Probabilistic coupling: mixing times and optimality

The main focus of this thesis is probabilistic coupling. This technique and its connection with the total variation distance will be a common thread through the exploration of the random processes investigated in this thesis.
In Chapter 2, we generalise a recent result on the mixing time of the random walk on Z_2^n that at each step flips k randomly chosen coordinates. In our work, we let the number of coordinates flipped at each step be a random variable K, and, using a path coupling argument, we establish bounds for the mixing time of this random walk. Furthermore, we show that, under some stricter assumptions on the distribution of K, the random walk has a
pre-cutoff.
In Chapter 3, we focus on properties of particular couplings, such as co-adaptedness, maximality, and other types of optimality.
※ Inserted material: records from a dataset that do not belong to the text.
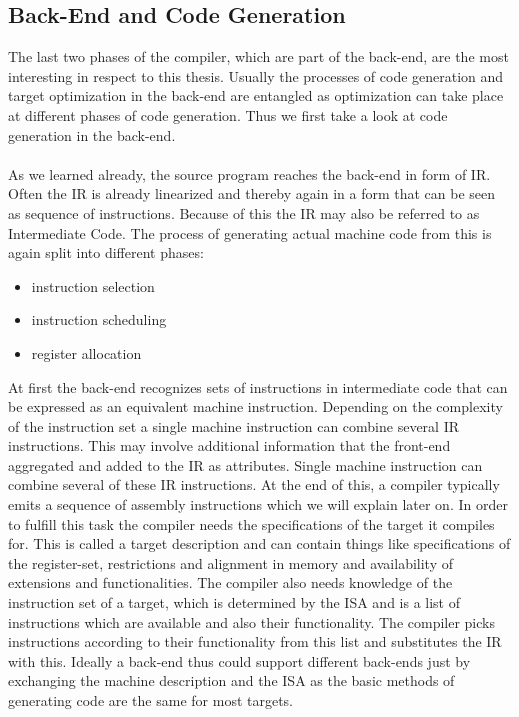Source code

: {\subsection{Back-End and Code Generation}
The last two phases of the compiler, which are part of the back-end, are the most interesting in respect to this thesis.
Usually the processes of code generation and target optimization in the back-end are entangled as optimization can take place at different phases of code generation.
Thus we first take a look at code generation in the back-end.
\\
\\
As we learned already, the source program reaches the back-end in form of \ac{IR}.
Often the \ac{IR} is already linearized and thereby again in a form that can be seen as sequence of instructions.
Because of this the \ac{IR} may also be referred to as Intermediate Code.
The process of generating actual machine code from this is again split into different phases:
\begin{itemize}
    \item instruction selection
    \item instruction scheduling
    \item register allocation
\end{itemize}

At first the back-end recognizes sets of instructions in intermediate code that can be expressed as an equivalent machine instruction.
Depending on the complexity of the instruction set a single machine instruction can combine several \ac{IR} instructions.
This may involve additional information that the front-end aggregated and added to the \ac{IR} as attributes.
Single machine instruction can combine several of these \ac{IR} instructions.
At the end of this, a compiler typically emits a sequence of assembly instructions which we will explain later on.
In order to fulfill this task the compiler needs the specifications of the target it compiles for.
This is called a target description and can contain things like specifications of the register-set, restrictions and alignment in memory and availability of extensions and functionalities.
The compiler also needs knowledge of the instruction set of a target, which is determined by the \ac{ISA} and is a list of instructions which are available and also their functionality.
The compiler picks instructions according to their functionality from this list and substitutes the \ac{IR} with this.
Ideally a back-end thus could support different back-ends just by exchanging the machine description and the \ac{ISA} as the basic methods of generating code are the same for most targets.

}
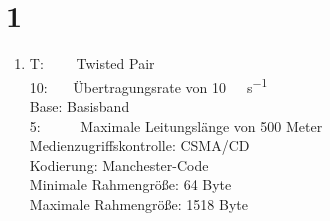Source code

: \documentclass[ngerman]{scrartcl}
\begin{document}
\section*{1}
	\begin{enumerate}[label=\alph*)]
		\item
		T: \ \ \ \ Twisted Pair \\
		10: \ \ \ Übertragungsrate von \SI{10}{\mega\bit\per\s} \\
		Base: Basisband \\
		5: \ \ \ \ \ Maximale Leitungslänge von 500 Meter \\
		\newline
		Medienzugriffskontrolle: CSMA/CD \\
		Kodierung: Manchester-Code \\
		Minimale Rahmengröße: 64 Byte \\
		Maximale Rahmengröße: 1518 Byte \\


\end{enumerate}
\end{document}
We consider the Brownian motion on the circumference of the unit circle that, at times of an independent Poisson process of rate λ, jumps to the opposite point on the circle. We construct a co-adapted coupling for this process and, using excursion theory and Bellman's principle of optimality, we prove that it is
mean-optimal in the class of co-adapted couplings, i.e. it minimises the expected coupling time. We describe how this coupling depends upon λ, and show that it is maximal only when λ = 0. We also give an explicit construction of a maximal coupling for this "jumpy Brownian motion" (for any value of λ) in the case where the two copies of the process begin at opposite sides of the circle.